Intel’s CEO Brian Krzanich met with President Donald Trump to announce a $7 billion investment in a semiconductor factory in Chandler, Arizona. Construction began in 2011.
Fab 42, which will focus on 7 nanometer (nm) chips, is expected to support more than 10,000 long term jobs, 3,000 of which will be directly employed by Intel.
The times, they are a… different
The factory was announced in 2011, with a target completion data of 2013. Then-head of manufacturing Brian Krzanich told USA Today: “The big part of my job is when to decide to build a new lab. It’s a very large, complex construction process. Think of making one of the world’s largest nuclear reactors. And I have not missed one deadline yet.”
The next year, then-President of the United States, Barack Obama, visited the factory which was then planning to manufacture 14nm chips.
But then market conditions changed. Despite essentially completing the main building, Intel announced in 2014 that it would instead build 14nm chips at existing facilities in Oregon and Arizona, after suffering a downturn in PC sales. It, however, maintained that it still planned to use the site.
Now, Intel hopes to build a new generation of chips, using new equipment it ordered in 2015 just for this very occasion. In 2016, it announced it would cut 12,000 jobs worldwide as it focused on newer product lines.
It is also important to note that Intel could not manufacture 7nm products outside of the US due to the Wassenaar Arrangement, which requires a company to receive government approval before it can export manufacturing equipment that can produce chips smaller than 45nm.
“This would have happened anyway.

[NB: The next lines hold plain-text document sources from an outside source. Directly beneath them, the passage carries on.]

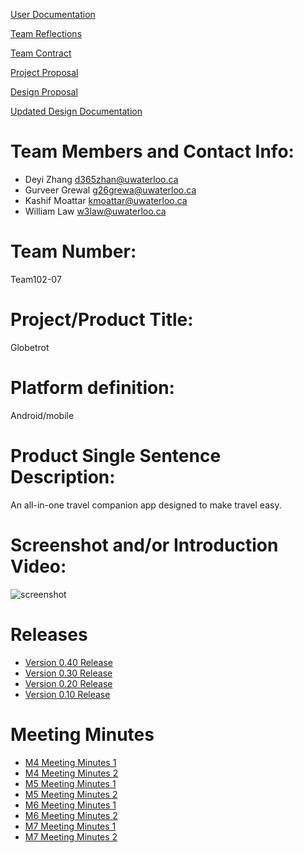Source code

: [User Documentation](https://git.uwaterloo.ca/g26grewa/team-102-7/-/wikis/User-Documentation)

[Team Reflections](https://git.uwaterloo.ca/g26grewa/team-102-7/-/wikis/Reflections)

[Team Contract](https://git.uwaterloo.ca/g26grewa/team-102-7/-/wikis/Team-Contract)

[Project Proposal](https://git.uwaterloo.ca/g26grewa/team-102-7/-/wikis/Project-Proposal)

[Design Proposal](https://git.uwaterloo.ca/g26grewa/team-102-7/-/wikis/Design-Proposal)

[Updated Design Documentation](https://git.uwaterloo.ca/g26grewa/team-102-7/-/wikis/Application-Structure)

# Team Members and Contact Info:

- Deyi Zhang d365zhan@uwaterloo.ca
- Gurveer Grewal g26grewa@uwaterloo.ca
- Kashif Moattar kmoattar@uwaterloo.ca
- William Law w3law@uwaterloo.ca

# Team Number: 

Team102-07

# Project/Product Title: 

Globetrot

# Platform definition: 

Android/mobile

# Product Single Sentence Description: 

An all-in-one travel companion app designed to make travel easy.

# Screenshot and/or Introduction Video:
![screenshot](/releases/screenshot.png)

# Releases

- [Version 0.40 Release](https://git.uwaterloo.ca/g26grewa/team-102-7/-/wikis/Version-0.40-Release)
- [Version 0.30 Release](https://git.uwaterloo.ca/g26grewa/team-102-7/-/wikis/Version-0.30-Release)
- [Version 0.20 Release](https://git.uwaterloo.ca/g26grewa/team-102-7/-/wikis/Version-0.20-Release)
- [Version 0.10 Release](https://git.uwaterloo.ca/g26grewa/team-102-7/-/wikis/Version-0.10-Release)

# Meeting Minutes

- [M4 Meeting Minutes 1](https://git.uwaterloo.ca/g26grewa/team-102-7/-/wikis/M4-Release-1:-Meeting-Minutes-1)
- [M4 Meeting Minutes 2](https://git.uwaterloo.ca/g26grewa/team-102-7/-/wikis/M4-Release-1:-Meeting-Minutes-2)
- [M5 Meeting Minutes 1](https://git.uwaterloo.ca/g26grewa/team-102-7/-/wikis/M5-Release-2:-Meeting-Minutes-1)
- [M5 Meeting Minutes 2](https://git.uwaterloo.ca/g26grewa/team-102-7/-/wikis/M5-Release-2:-Meeting-Minutes-2)
- [M6 Meeting Minutes 1](https://git.uwaterloo.ca/g26grewa/team-102-7/-/wikis/M6-Release-3:-Meeting-Minutes-1)
- [M6 Meeting Minutes 2](https://git.uwaterloo.ca/g26grewa/team-102-7/-/wikis/M6-Release-3:-Meeting-Minutes-2)
- [M7 Meeting Minutes 1](https://git.uwaterloo.ca/g26grewa/team-102-7/-/wikis/M7-Release-4:-Meeting-Minutes-1)
- [M7 Meeting Minutes 2](https://git.uwaterloo.ca/g26grewa/team-102-7/-/wikis/M7-Release-4:-Meeting-Minutes-2)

This was always part of their plan,” Jim McGregor, analyst at Tirias Research in Phoenix, told the Chicago Tribune. “But obviously, the current administration and Intel are going to try to get some political gain out of it.”
“This factory will produce the most powerful computer chips on the planet, powering the best computers, the best data centers, autonomous cars,” Krzanich said, standing next to Trump. “All of these devices are the most powerful computing devices on the planet.”
In a letter to employees, Krzanich added: “Why did we choose to do this announcement at the White House? Intel is proud of the fact that the majority of our wafer manufacturing and R&D is based in the United States… despite the fact that from a tax and regulatory position we have been disadvantaged relative to the rest of the world where we compete.
“That’s why we support the Administration’s policies to level the global playing field and make U.S. manufacturing competitive worldwide through new regulatory standards and investment policies.”
During the 2016 campaign, Krzanich invited Trump to his home for “a conversation about the issues,” but canceled the meeting after the mostly-Democratic Silicon Valley criticized it as a fundraiser. He also took part in last year’s tech summit in the Trump tower.
But Intel has no unwaveringly supported Trump, and was one of the nearly 100 companies to sign a legal brief against Trump’s recent travel ban.
This is also not the first time that critics have claimed Trump has attached his name to an announcement that would have otherwise happened.
The Trump team previously took credit for a $50 billion/50,000 job investment from SoftBank, which had been announced prior to his election victory. They also took credit for an Amazon announcement that it would add 100,000 new jobs over the next 18 months, but Amazon’s latest quarterly report shows it added 100,000 in the year leading up to his election. Trump himself took credit for stopping a Ford factory moving, despite the company claiming that it never planned to move the facility.